# PROBLEM DESCRIPTION
Return the records exactly, please. Every line should match.

# MATERIAL FOR THE TASK
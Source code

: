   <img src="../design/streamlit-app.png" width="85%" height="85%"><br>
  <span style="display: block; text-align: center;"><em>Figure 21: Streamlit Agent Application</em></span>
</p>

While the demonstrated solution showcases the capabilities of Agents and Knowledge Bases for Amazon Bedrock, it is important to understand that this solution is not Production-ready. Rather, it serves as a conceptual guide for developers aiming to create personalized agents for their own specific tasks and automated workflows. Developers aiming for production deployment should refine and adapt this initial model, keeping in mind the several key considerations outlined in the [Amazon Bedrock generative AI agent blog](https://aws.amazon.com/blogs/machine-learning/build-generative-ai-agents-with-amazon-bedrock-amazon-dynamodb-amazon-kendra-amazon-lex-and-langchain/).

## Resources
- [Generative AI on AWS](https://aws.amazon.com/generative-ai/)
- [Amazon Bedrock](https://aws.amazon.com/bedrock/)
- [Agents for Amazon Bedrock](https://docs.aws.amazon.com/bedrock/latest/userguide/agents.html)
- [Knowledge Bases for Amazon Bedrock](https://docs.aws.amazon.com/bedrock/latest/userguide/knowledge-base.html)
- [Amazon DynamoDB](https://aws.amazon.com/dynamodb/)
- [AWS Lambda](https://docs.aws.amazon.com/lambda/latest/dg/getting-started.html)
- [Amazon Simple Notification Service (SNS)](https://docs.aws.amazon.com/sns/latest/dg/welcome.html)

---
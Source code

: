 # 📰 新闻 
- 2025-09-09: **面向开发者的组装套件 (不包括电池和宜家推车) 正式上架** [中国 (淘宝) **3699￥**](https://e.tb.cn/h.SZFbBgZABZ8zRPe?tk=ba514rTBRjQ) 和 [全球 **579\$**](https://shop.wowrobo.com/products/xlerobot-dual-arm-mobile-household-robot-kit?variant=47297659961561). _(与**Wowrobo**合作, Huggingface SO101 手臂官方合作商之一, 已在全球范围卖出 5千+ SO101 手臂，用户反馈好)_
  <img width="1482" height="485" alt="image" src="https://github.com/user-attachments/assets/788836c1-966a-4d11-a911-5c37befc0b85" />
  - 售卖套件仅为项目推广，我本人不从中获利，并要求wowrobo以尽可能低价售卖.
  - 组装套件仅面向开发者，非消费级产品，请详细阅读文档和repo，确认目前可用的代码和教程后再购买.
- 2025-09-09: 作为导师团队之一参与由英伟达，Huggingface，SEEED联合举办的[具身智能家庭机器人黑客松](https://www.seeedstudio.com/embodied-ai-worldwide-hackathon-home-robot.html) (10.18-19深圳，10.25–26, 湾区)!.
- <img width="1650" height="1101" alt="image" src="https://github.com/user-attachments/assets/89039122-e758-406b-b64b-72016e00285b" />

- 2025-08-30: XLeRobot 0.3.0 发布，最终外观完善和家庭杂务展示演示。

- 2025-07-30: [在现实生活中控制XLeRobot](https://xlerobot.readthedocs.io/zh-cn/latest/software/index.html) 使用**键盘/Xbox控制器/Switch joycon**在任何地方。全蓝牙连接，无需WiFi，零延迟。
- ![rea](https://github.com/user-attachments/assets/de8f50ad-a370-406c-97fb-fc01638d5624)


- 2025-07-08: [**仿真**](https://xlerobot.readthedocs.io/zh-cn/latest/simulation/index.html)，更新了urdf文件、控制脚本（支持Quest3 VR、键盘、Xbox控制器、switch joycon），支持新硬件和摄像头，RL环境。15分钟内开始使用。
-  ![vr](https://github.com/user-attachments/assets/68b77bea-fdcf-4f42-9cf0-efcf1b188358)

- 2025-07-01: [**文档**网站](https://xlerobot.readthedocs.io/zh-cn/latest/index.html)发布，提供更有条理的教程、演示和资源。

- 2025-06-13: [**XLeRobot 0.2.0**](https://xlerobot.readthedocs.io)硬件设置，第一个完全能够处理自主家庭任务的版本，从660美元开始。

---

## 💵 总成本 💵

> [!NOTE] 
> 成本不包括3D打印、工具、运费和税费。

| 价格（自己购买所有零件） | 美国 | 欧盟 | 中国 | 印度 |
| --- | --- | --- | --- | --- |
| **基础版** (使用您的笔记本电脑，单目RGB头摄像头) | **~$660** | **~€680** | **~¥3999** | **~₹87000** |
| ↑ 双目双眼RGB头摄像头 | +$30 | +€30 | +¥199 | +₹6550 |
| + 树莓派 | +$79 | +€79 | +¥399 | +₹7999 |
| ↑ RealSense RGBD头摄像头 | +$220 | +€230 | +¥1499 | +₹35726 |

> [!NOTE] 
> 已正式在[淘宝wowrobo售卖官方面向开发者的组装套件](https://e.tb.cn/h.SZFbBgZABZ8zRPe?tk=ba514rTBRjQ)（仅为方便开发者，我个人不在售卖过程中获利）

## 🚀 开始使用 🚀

# TASK RESPONSE
Source code

:   <img src="../design/streamlit-app.png" width="85%" height="85%"><br>
  <span style="display: block; text-align: center;"><em>Figure 21: Streamlit Agent Application</em></span>
</p>

While the demonstrated solution showcases the capabilities of Agents and Knowledge Bases for Amazon Bedrock, it is important to understand that this solution is not Production-ready. Rather, it serves as a conceptual guide for developers aiming to create personalized agents for their own specific tasks and automated workflows. Developers aiming for production deployment should refine and adapt this initial model, keeping in mind the several key considerations outlined in the [Amazon Bedrock generative AI agent blog](https://aws.amazon.com/blogs/machine-learning/build-generative-ai-agents-with-amazon-bedrock-amazon-dynamodb-amazon-kendra-amazon-lex-and-langchain/).

## Resources
- [Generative AI on AWS](https://aws.amazon.com/generative-ai/)
- [Amazon Bedrock](https://aws.amazon.com/bedrock/)
- [Agents for Amazon Bedrock](https://docs.aws.amazon.com/bedrock/latest/userguide/agents.html)
- [Knowledge Bases for Amazon Bedrock](https://docs.aws.amazon.com/bedrock/latest/userguide/knowledge-base.html)
- [Amazon DynamoDB](https://aws.amazon.com/dynamodb/)
- [AWS Lambda](https://docs.aws.amazon.com/lambda/latest/dg/getting-started.html)
- [Amazon Simple Notification Service (SNS)](https://docs.aws.amazon.com/sns/latest/dg/welcome.html)

---
Source code

: # 📰 新闻 
- 2025-09-09: **面向开发者的组装套件 (不包括电池和宜家推车) 正式上架** [中国 (淘宝) **3699￥**](https://e.tb.cn/h.SZFbBgZABZ8zRPe?tk=ba514rTBRjQ) 和 [全球 **579\$**](https://shop.wowrobo.com/products/xlerobot-dual-arm-mobile-household-robot-kit?variant=47297659961561). _(与**Wowrobo**合作, Huggingface SO101 手臂官方合作商之一, 已在全球范围卖出 5千+ SO101 手臂，用户反馈好)_
  <img width="1482" height="485" alt="image" src="https://github.com/user-attachments/assets/788836c1-966a-4d11-a911-5c37befc0b85" />
  - 售卖套件仅为项目推广，我本人不从中获利，并要求wowrobo以尽可能低价售卖.
  - 组装套件仅面向开发者，非消费级产品，请详细阅读文档和repo，确认目前可用的代码和教程后再购买.
- 2025-09-09: 作为导师团队之一参与由英伟达，Huggingface，SEEED联合举办的[具身智能家庭机器人黑客松](https://www.seeedstudio.com/embodied-ai-worldwide-hackathon-home-robot.html) (10.18-19深圳，10.25–26, 湾区)!.
- <img width="1650" height="1101" alt="image" src="https://github.com/user-attachments/assets/89039122-e758-406b-b64b-72016e00285b" />

- 2025-08-30: XLeRobot 0.3.0 发布，最终外观完善和家庭杂务展示演示。

- 2025-07-30: [在现实生活中控制XLeRobot](https://xlerobot.readthedocs.io/zh-cn/latest/software/index.html) 使用**键盘/Xbox控制器/Switch joycon**在任何地方。全蓝牙连接，无需WiFi，零延迟。
- ![rea](https://github.com/user-attachments/assets/de8f50ad-a370-406c-97fb-fc01638d5624)


- 2025-07-08: [**仿真**](https://xlerobot.readthedocs.io/zh-cn/latest/simulation/index.html)，更新了urdf文件、控制脚本（支持Quest3 VR、键盘、Xbox控制器、switch joycon），支持新硬件和摄像头，RL环境。15分钟内开始使用。
-  ![vr](https://github.com/user-attachments/assets/68b77bea-fdcf-4f42-9cf0-efcf1b188358)

- 2025-07-01: [**文档**网站](https://xlerobot.readthedocs.io/zh-cn/latest/index.html)发布，提供更有条理的教程、演示和资源。

- 2025-06-13: [**XLeRobot 0.2.0**](https://xlerobot.readthedocs.io)硬件设置，第一个完全能够处理自主家庭任务的版本，从660美元开始。

---

## 💵 总成本 💵

> [!NOTE] 
> 成本不包括3D打印、工具、运费和税费。

| 价格（自己购买所有零件） | 美国 | 欧盟 | 中国 | 印度 |
| --- | --- | --- | --- | --- |
| **基础版** (使用您的笔记本电脑，单目RGB头摄像头) | **~$660** | **~€680** | **~¥3999** | **~₹87000** |
| ↑ 双目双眼RGB头摄像头 | +$30 | +€30 | +¥199 | +₹6550 |
| + 树莓派 | +$79 | +€79 | +¥399 | +₹7999 |
| ↑ RealSense RGBD头摄像头 | +$220 | +€230 | +¥1499 | +₹35726 |

> [!NOTE] 
> 已正式在[淘宝wowrobo售卖官方面向开发者的组装套件](https://e.tb.cn/h.SZFbBgZABZ8zRPe?tk=ba514rTBRjQ)（仅为方便开发者，我个人不在售卖过程中获利）

## 🚀 开始使用 🚀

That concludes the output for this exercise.